### PROBLEM STATEMENT
List all lines in the material below that contain "Security".

### STORED DATA
-- -- --
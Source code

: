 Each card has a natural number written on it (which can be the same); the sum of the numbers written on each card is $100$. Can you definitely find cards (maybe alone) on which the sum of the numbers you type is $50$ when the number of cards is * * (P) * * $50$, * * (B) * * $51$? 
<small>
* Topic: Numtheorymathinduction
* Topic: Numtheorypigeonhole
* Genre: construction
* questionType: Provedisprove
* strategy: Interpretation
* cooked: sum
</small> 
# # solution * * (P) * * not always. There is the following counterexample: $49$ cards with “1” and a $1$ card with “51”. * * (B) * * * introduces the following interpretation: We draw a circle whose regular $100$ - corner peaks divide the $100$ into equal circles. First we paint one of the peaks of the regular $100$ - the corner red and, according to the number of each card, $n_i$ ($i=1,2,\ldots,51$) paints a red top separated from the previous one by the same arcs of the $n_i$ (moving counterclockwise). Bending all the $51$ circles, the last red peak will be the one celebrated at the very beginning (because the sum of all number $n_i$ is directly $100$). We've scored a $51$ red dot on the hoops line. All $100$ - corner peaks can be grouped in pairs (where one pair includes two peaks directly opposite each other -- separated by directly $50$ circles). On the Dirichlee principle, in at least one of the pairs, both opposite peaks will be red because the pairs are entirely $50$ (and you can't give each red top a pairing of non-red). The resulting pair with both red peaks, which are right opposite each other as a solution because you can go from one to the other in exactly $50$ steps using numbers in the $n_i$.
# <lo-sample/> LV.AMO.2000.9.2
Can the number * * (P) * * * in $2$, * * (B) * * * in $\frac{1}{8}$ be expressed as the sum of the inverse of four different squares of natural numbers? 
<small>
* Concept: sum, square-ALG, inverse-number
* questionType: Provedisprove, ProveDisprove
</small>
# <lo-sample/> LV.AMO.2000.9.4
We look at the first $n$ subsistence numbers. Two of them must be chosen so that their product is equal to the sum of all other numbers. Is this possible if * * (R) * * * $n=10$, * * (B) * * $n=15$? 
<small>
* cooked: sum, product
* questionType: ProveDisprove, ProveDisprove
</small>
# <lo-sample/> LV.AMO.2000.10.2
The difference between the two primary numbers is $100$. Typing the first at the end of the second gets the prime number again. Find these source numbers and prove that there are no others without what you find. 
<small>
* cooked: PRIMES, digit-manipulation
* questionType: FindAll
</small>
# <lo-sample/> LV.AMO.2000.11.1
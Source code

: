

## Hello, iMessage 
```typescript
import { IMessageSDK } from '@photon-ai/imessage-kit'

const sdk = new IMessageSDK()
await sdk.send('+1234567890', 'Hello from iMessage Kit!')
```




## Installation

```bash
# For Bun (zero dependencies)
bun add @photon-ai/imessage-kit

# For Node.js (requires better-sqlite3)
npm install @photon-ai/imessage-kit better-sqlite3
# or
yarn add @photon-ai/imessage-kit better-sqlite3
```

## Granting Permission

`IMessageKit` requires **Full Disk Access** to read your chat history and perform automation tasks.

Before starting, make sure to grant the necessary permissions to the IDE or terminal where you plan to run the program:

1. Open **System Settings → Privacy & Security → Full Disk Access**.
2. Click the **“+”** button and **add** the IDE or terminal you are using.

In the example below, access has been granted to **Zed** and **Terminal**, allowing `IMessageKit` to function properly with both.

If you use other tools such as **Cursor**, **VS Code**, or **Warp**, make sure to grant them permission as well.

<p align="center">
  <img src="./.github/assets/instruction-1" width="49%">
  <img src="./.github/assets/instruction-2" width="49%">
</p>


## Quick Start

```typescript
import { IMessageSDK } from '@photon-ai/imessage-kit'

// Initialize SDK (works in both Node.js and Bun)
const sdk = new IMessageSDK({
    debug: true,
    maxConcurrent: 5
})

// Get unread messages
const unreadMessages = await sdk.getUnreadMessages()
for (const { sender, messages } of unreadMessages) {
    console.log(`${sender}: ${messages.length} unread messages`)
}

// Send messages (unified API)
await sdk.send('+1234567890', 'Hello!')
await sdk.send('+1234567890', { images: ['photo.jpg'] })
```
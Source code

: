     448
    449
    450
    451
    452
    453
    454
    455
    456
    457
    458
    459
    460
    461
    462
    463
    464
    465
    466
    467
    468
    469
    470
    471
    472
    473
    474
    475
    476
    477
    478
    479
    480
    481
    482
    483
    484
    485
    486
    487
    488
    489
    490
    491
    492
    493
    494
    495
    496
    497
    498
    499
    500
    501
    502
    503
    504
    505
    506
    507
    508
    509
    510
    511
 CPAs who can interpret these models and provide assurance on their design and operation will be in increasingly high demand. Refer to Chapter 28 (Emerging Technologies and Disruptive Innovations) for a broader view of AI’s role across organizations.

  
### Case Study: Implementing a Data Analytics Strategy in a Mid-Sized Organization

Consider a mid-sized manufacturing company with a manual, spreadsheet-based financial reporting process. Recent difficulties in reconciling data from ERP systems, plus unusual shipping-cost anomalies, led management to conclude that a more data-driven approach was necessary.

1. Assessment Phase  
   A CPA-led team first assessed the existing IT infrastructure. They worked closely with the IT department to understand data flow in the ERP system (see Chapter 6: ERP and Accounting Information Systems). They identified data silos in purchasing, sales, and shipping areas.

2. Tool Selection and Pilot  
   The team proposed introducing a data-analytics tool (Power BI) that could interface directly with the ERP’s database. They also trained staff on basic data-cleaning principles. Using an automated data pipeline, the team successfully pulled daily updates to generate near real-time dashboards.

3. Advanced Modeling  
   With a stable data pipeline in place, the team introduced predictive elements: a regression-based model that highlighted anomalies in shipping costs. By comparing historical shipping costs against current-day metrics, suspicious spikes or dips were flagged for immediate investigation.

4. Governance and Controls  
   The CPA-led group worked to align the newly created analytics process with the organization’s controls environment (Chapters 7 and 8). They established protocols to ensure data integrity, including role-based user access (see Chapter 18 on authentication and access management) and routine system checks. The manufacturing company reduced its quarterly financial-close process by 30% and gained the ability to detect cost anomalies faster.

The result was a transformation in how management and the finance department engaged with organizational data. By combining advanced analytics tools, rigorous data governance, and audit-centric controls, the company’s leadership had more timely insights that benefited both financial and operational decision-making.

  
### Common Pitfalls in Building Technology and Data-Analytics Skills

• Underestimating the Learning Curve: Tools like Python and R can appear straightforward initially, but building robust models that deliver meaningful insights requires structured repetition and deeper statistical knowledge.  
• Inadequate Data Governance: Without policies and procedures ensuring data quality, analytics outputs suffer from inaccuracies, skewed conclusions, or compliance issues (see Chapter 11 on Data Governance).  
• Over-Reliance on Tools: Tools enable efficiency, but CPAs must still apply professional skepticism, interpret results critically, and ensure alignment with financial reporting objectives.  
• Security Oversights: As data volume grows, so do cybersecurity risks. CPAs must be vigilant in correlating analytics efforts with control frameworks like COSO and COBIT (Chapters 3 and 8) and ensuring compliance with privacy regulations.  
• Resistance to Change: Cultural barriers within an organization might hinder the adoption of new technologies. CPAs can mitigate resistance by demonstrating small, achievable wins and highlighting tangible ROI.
-- -- --
### THE ANSWER
1. Open **System Settings → Privacy & Security → Full Disk Access**.
• Security Oversights: As data volume grows, so do cybersecurity risks. CPAs must be vigilant in correlating analytics efforts with control frameworks like COSO and COBIT (Chapters 3 and 8) and ensuring compliance with privacy regulations.  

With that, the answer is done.